::: Dataset excerpts :::
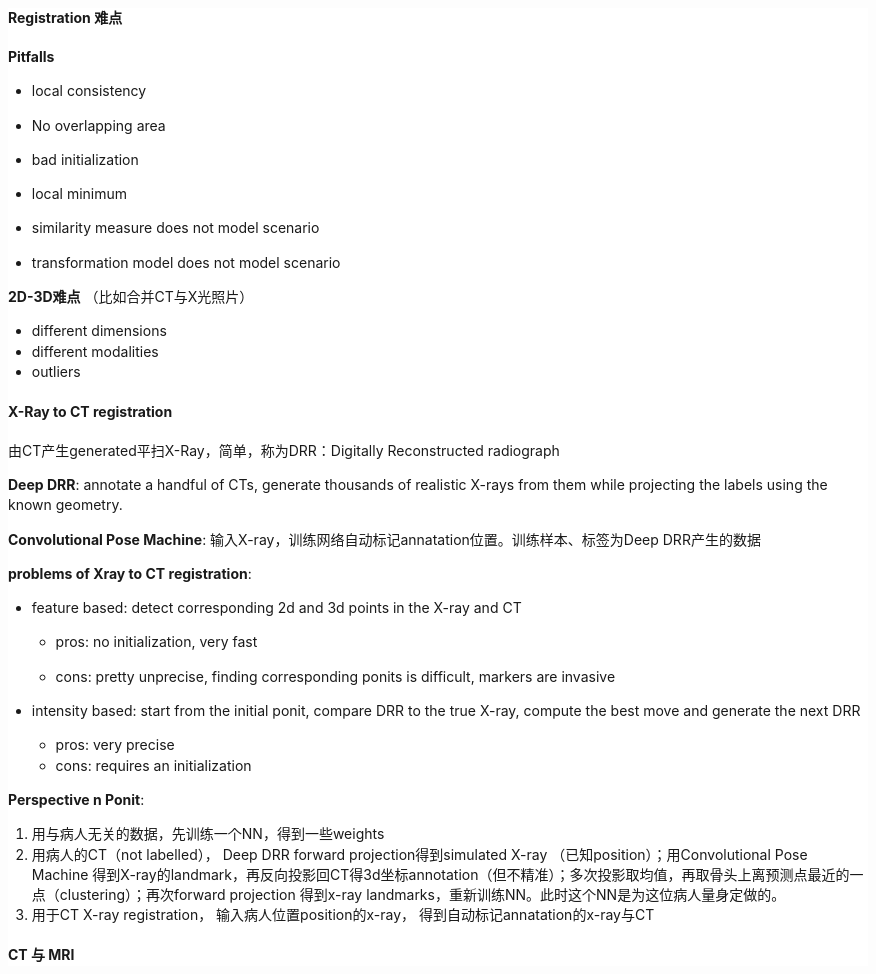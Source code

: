 #### Registration 难点

**Pitfalls**

* local consistency

* No overlapping area
* bad initialization
* local minimum
* similarity measure does not model scenario
* transformation model does not model scenario

**2D-3D难点** （比如合并CT与X光照片）

* different dimensions
* different modalities
* outliers

#### X-Ray to CT registration

由CT产生generated平扫X-Ray，简单，称为DRR：Digitally Reconstructed radiograph

**Deep DRR**: annotate a handful of CTs, generate thousands of realistic X-rays from them while projecting the labels using the known geometry.

**Convolutional Pose Machine**: 输入X-ray，训练网络自动标记annatation位置。训练样本、标签为Deep DRR产生的数据

**problems of Xray to CT registration**:

* feature based: detect corresponding 2d and 3d points in the X-ray and CT

  * pros: no initialization, very fast

  * cons: pretty unprecise, finding corresponding ponits is difficult, markers are invasive 

* intensity based: start from the initial ponit, compare DRR to the true X-ray, compute the best move and generate the next DRR

  * pros: very precise
  * cons: requires an initialization

**Perspective n Ponit**:

1. 用与病人无关的数据，先训练一个NN，得到一些weights
2. 用病人的CT（not labelled）， Deep DRR forward projection得到simulated X-ray （已知position）；用Convolutional Pose Machine 得到X-ray的landmark，再反向投影回CT得3d坐标annotation（但不精准）；多次投影取均值，再取骨头上离预测点最近的一点（clustering）；再次forward projection 得到x-ray landmarks，重新训练NN。此时这个NN是为这位病人量身定做的。
3. 用于CT X-ray registration， 输入病人位置position的x-ray， 得到自动标记annatation的x-ray与CT

#### CT 与 MRI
:::
◆ Exercise: For this exercise, repeat exactly the lines of the data above from the one with "No overlapping area" down to the one with "#### X-Ray to CT registration", both end lines included.

◆ Solution to this problem:
* No overlapping area
* bad initialization
* local minimum
* similarity measure does not model scenario
* transformation model does not model scenario

**2D-3D难点** （比如合并CT与X光照片）

* different dimensions
* different modalities
* outliers

#### X-Ray to CT registration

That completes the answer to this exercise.